== EXERCISE REQUIREMENTS ==
This exercise asks for the entries below to be printed exactly.

== MATERIALS PROVIDED ==
====

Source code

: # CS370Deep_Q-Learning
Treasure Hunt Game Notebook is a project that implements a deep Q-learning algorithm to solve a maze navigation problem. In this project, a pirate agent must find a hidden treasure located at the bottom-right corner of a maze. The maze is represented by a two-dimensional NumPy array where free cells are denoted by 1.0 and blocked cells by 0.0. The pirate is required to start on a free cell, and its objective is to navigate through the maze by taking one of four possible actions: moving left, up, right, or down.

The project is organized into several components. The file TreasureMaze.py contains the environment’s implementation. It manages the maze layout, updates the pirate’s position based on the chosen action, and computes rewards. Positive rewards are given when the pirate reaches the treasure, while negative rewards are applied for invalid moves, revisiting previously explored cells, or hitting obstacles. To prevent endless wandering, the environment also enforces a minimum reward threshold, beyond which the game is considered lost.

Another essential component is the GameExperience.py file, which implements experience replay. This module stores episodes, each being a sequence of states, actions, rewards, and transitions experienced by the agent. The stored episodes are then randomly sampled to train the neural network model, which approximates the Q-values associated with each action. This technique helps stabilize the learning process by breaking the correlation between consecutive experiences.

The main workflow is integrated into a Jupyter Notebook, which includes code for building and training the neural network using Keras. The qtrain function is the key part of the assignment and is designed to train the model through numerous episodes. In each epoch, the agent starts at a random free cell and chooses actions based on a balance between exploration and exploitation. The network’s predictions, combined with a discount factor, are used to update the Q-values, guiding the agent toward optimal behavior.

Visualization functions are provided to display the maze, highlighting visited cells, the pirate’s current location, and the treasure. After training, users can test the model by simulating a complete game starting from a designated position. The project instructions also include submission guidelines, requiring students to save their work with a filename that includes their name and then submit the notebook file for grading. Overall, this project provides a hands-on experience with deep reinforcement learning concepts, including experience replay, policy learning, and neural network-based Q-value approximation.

====

== RESULT FOR THIS TASK ==
Source code

: # CS370Deep_Q-Learning
Treasure Hunt Game Notebook is a project that implements a deep Q-learning algorithm to solve a maze navigation problem. In this project, a pirate agent must find a hidden treasure located at the bottom-right corner of a maze. The maze is represented by a two-dimensional NumPy array where free cells are denoted by 1.0 and blocked cells by 0.0. The pirate is required to start on a free cell, and its objective is to navigate through the maze by taking one of four possible actions: moving left, up, right, or down.

The project is organized into several components. The file TreasureMaze.py contains the environment’s implementation. It manages the maze layout, updates the pirate’s position based on the chosen action, and computes rewards. Positive rewards are given when the pirate reaches the treasure, while negative rewards are applied for invalid moves, revisiting previously explored cells, or hitting obstacles. To prevent endless wandering, the environment also enforces a minimum reward threshold, beyond which the game is considered lost.

Another essential component is the GameExperience.py file, which implements experience replay. This module stores episodes, each being a sequence of states, actions, rewards, and transitions experienced by the agent. The stored episodes are then randomly sampled to train the neural network model, which approximates the Q-values associated with each action. This technique helps stabilize the learning process by breaking the correlation between consecutive experiences.

The main workflow is integrated into a Jupyter Notebook, which includes code for building and training the neural network using Keras. The qtrain function is the key part of the assignment and is designed to train the model through numerous episodes. In each epoch, the agent starts at a random free cell and chooses actions based on a balance between exploration and exploitation. The network’s predictions, combined with a discount factor, are used to update the Q-values, guiding the agent toward optimal behavior.

Visualization functions are provided to display the maze, highlighting visited cells, the pirate’s current location, and the treasure. After training, users can test the model by simulating a complete game starting from a designated position. The project instructions also include submission guidelines, requiring students to save their work with a filename that includes their name and then submit the notebook file for grading. Overall, this project provides a hands-on experience with deep reinforcement learning concepts, including experience replay, policy learning, and neural network-based Q-value approximation.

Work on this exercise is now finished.